在Scikit-learn中,可以使用以下方法來預處理數據:
from sklearn.preprocessing import StandardScaler
scaler = StandardScaler()
X_train_scaled = scaler.fit_transform(X_train)
X_test_scaled = scaler.transform(X_test)
from sklearn.preprocessing import LabelEncoder
encoder = LabelEncoder()
y_train_encoded = encoder.fit_transform(y_train)
y_test_encoded = encoder.transform(y_test)
from sklearn.preprocessing import OneHotEncoder
encoder = OneHotEncoder()
X_train_encoded = encoder.fit_transform(X_train)
X_test_encoded = encoder.transform(X_test)

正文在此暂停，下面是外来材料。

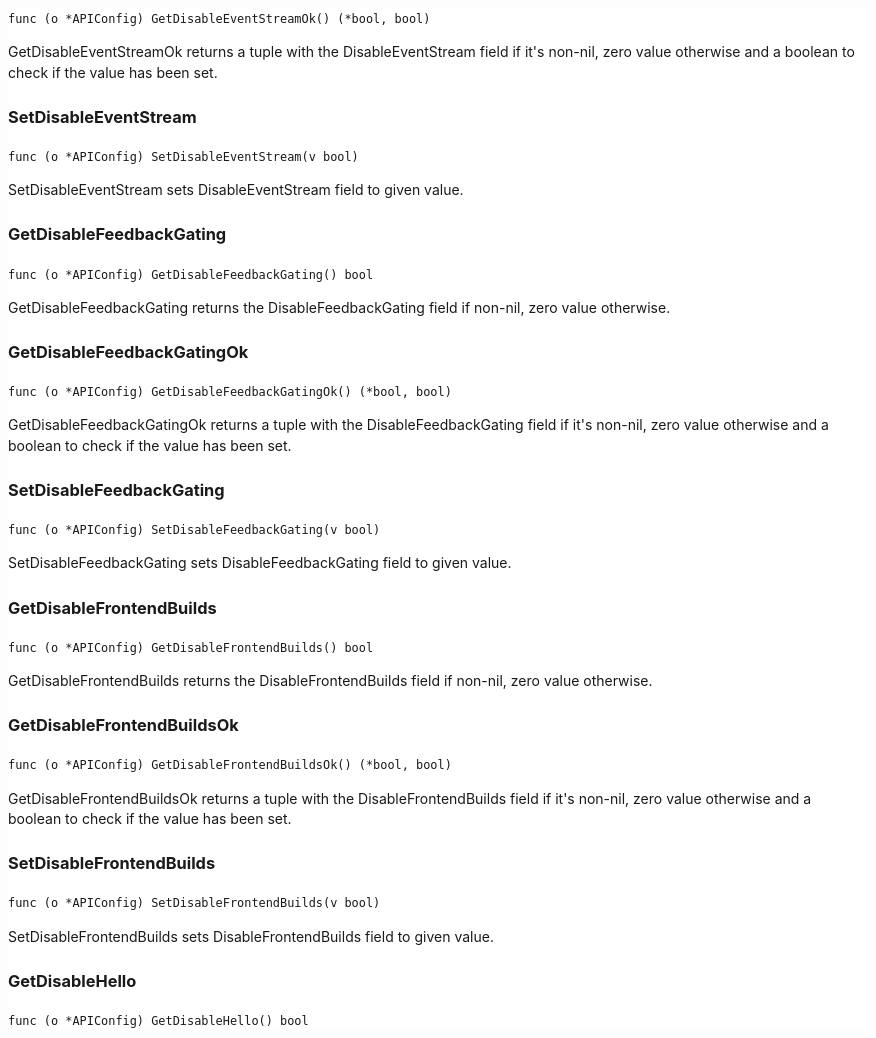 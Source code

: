 `func (o *APIConfig) GetDisableEventStreamOk() (*bool, bool)`

GetDisableEventStreamOk returns a tuple with the DisableEventStream field if it's non-nil, zero value otherwise
and a boolean to check if the value has been set.

### SetDisableEventStream

`func (o *APIConfig) SetDisableEventStream(v bool)`

SetDisableEventStream sets DisableEventStream field to given value.


### GetDisableFeedbackGating

`func (o *APIConfig) GetDisableFeedbackGating() bool`

GetDisableFeedbackGating returns the DisableFeedbackGating field if non-nil, zero value otherwise.

### GetDisableFeedbackGatingOk

`func (o *APIConfig) GetDisableFeedbackGatingOk() (*bool, bool)`

GetDisableFeedbackGatingOk returns a tuple with the DisableFeedbackGating field if it's non-nil, zero value otherwise
and a boolean to check if the value has been set.

### SetDisableFeedbackGating

`func (o *APIConfig) SetDisableFeedbackGating(v bool)`

SetDisableFeedbackGating sets DisableFeedbackGating field to given value.


### GetDisableFrontendBuilds

`func (o *APIConfig) GetDisableFrontendBuilds() bool`

GetDisableFrontendBuilds returns the DisableFrontendBuilds field if non-nil, zero value otherwise.

### GetDisableFrontendBuildsOk

`func (o *APIConfig) GetDisableFrontendBuildsOk() (*bool, bool)`

GetDisableFrontendBuildsOk returns a tuple with the DisableFrontendBuilds field if it's non-nil, zero value otherwise
and a boolean to check if the value has been set.

### SetDisableFrontendBuilds

`func (o *APIConfig) SetDisableFrontendBuilds(v bool)`

SetDisableFrontendBuilds sets DisableFrontendBuilds field to given value.


### GetDisableHello

`func (o *APIConfig) GetDisableHello() bool`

from sklearn.impute import SimpleImputer
imputer = SimpleImputer(strategy='mean')
X_train_imputed = imputer.fit_transform(X_train)
X_test_imputed = imputer.transform(X_test)
from sklearn.feature_selection import SelectKBest, chi2
selector = SelectKBest(score_func=chi2, k=2)
X_train_selected = selector.fit_transform(X_train, y_train)
X_test_selected = selector.transform(X_test)
這些是Scikit-learn中常用的數據預處理方法,可以根據具體問題和數據特點選擇合適的方法進行數據預處理。